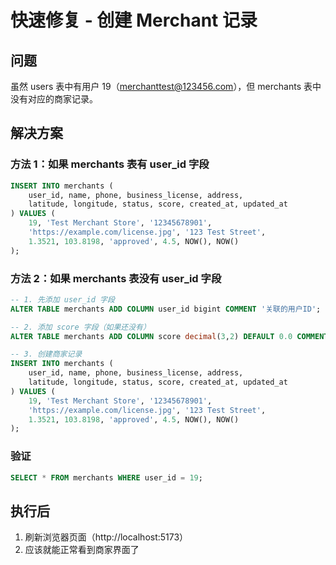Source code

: # 快速修复 - 创建 Merchant 记录

## 问题
虽然 users 表中有用户 19（merchanttest@123456.com），但 merchants 表中没有对应的商家记录。

## 解决方案

### 方法 1：如果 merchants 表有 user_id 字段

```sql
INSERT INTO merchants (
    user_id, name, phone, business_license, address,
    latitude, longitude, status, score, created_at, updated_at
) VALUES (
    19, 'Test Merchant Store', '12345678901',
    'https://example.com/license.jpg', '123 Test Street',
    1.3521, 103.8198, 'approved', 4.5, NOW(), NOW()
);
```

### 方法 2：如果 merchants 表没有 user_id 字段

```sql
-- 1. 先添加 user_id 字段
ALTER TABLE merchants ADD COLUMN user_id bigint COMMENT '关联的用户ID';

-- 2. 添加 score 字段（如果还没有）
ALTER TABLE merchants ADD COLUMN score decimal(3,2) DEFAULT 0.0 COMMENT '商家评分';

-- 3. 创建商家记录
INSERT INTO merchants (
    user_id, name, phone, business_license, address,
    latitude, longitude, status, score, created_at, updated_at
) VALUES (
    19, 'Test Merchant Store', '12345678901',
    'https://example.com/license.jpg', '123 Test Street',
    1.3521, 103.8198, 'approved', 4.5, NOW(), NOW()
);
```

### 验证
```sql
SELECT * FROM merchants WHERE user_id = 19;
```

## 执行后
1. 刷新浏览器页面（http://localhost:5173）
2. 应该就能正常看到商家界面了

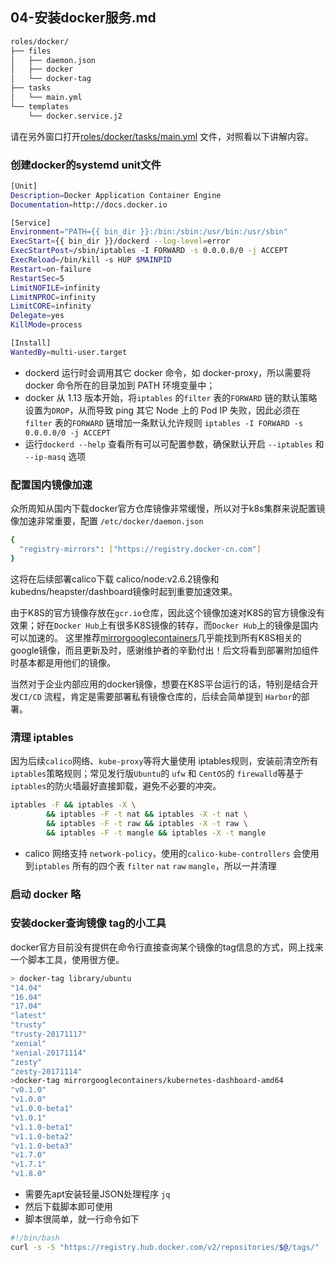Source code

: ## 04-安装docker服务.md

``` bash
roles/docker/
├── files
│   ├── daemon.json
│   ├── docker
│   └── docker-tag
├── tasks
│   └── main.yml
└── templates
    └── docker.service.j2
```

请在另外窗口打开[roles/docker/tasks/main.yml](../roles/docker/tasks/main.yml) 文件，对照看以下讲解内容。

### 创建docker的systemd unit文件 

``` bash
[Unit]
Description=Docker Application Container Engine
Documentation=http://docs.docker.io

[Service]
Environment="PATH={{ bin_dir }}:/bin:/sbin:/usr/bin:/usr/sbin"
ExecStart={{ bin_dir }}/dockerd --log-level=error
ExecStartPost=/sbin/iptables -I FORWARD -s 0.0.0.0/0 -j ACCEPT
ExecReload=/bin/kill -s HUP $MAINPID
Restart=on-failure
RestartSec=5
LimitNOFILE=infinity
LimitNPROC=infinity
LimitCORE=infinity
Delegate=yes
KillMode=process

[Install]
WantedBy=multi-user.target
```
+ dockerd 运行时会调用其它 docker 命令，如 docker-proxy，所以需要将 docker 命令所在的目录加到 PATH 环境变量中；
+ docker 从 1.13 版本开始，将`iptables` 的`filter` 表的`FORWARD` 链的默认策略设置为`DROP`，从而导致 ping 其它 Node 上的 Pod IP 失败，因此必须在 `filter` 表的`FORWARD` 链增加一条默认允许规则 `iptables -I FORWARD -s 0.0.0.0/0 -j ACCEPT`
+ 运行`dockerd --help` 查看所有可以可配置参数，确保默认开启 `--iptables` 和 `--ip-masq` 选项

### 配置国内镜像加速

众所周知从国内下载docker官方仓库镜像非常缓慢，所以对于k8s集群来说配置镜像加速非常重要，配置 `/etc/docker/daemon.json`

``` bash
{
  "registry-mirrors": ["https://registry.docker-cn.com"] 
}
```

这将在后续部署calico下载 calico/node:v2.6.2镜像和kubedns/heapster/dashboard镜像时起到重要加速效果。

由于K8S的官方镜像存放在`gcr.io`仓库，因此这个镜像加速对K8S的官方镜像没有效果；好在`Docker Hub`上有很多K8S镜像的转存，而`Docker Hub`上的镜像是国内可以加速的。
这里推荐[mirrorgooglecontainers](https://hub.docker.com/u/mirrorgooglecontainers/)几乎能找到所有K8S相关的google镜像，而且更新及时，感谢维护者的辛勤付出！后文将看到部署附加组件时基本都是用他们的镜像。

当然对于企业内部应用的docker镜像，想要在K8S平台运行的话，特别是结合开发`CI/CD` 流程，肯定是需要部署私有镜像仓库的，后续会简单提到 `Harbor`的部署。

### 清理 iptables

因为后续`calico`网络、`kube-proxy`等将大量使用 iptables规则，安装前清空所有`iptables`策略规则；常见发行版`Ubuntu`的 `ufw` 和 `CentOS`的 `firewalld`等基于`iptables`的防火墙最好直接卸载，避免不必要的冲突。

``` bash
iptables -F && iptables -X \
        && iptables -F -t nat && iptables -X -t nat \
        && iptables -F -t raw && iptables -X -t raw \
        && iptables -F -t mangle && iptables -X -t mangle
```
+ calico 网络支持 `network-policy`，使用的`calico-kube-controllers` 会使用到`iptables` 所有的四个表 `filter` `nat` `raw` `mangle`，所以一并清理

### 启动 docker 略

### 安装docker查询镜像 tag的小工具

docker官方目前没有提供在命令行直接查询某个镜像的tag信息的方式，网上找来一个脚本工具，使用很方便。

``` bash
> docker-tag library/ubuntu
"14.04"
"16.04"
"17.04"
"latest"
"trusty"
"trusty-20171117"
"xenial"
"xenial-20171114"
"zesty"
"zesty-20171114"
>docker-tag mirrorgooglecontainers/kubernetes-dashboard-amd64
"v0.1.0"
"v1.0.0"
"v1.0.0-beta1"
"v1.0.1"
"v1.1.0-beta1"
"v1.1.0-beta2"
"v1.1.0-beta3"
"v1.7.0"
"v1.7.1"
"v1.8.0"
``` 
+ 需要先apt安装轻量JSON处理程序 `jq`
+ 然后下载脚本即可使用
+ 脚本很简单，就一行命令如下

``` bash
#!/bin/bash
curl -s -S "https://registry.hub.docker.com/v2/repositories/$@/tags/" | jq '."results"[]["name"]' |sort
```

┄┄┄┄┄┄

▶ [Brief]: Could you show every line of the material that includes the string "merchants"?

▶ [Result]:
虽然 users 表中有用户 19（merchanttest@123456.com），但 merchants 表中没有对应的商家记录。
### 方法 1：如果 merchants 表有 user_id 字段
INSERT INTO merchants (
### 方法 2：如果 merchants 表没有 user_id 字段
ALTER TABLE merchants ADD COLUMN user_id bigint COMMENT '关联的用户ID';
ALTER TABLE merchants ADD COLUMN score decimal(3,2) DEFAULT 0.0 COMMENT '商家评分';
INSERT INTO merchants (
SELECT * FROM merchants WHERE user_id = 19;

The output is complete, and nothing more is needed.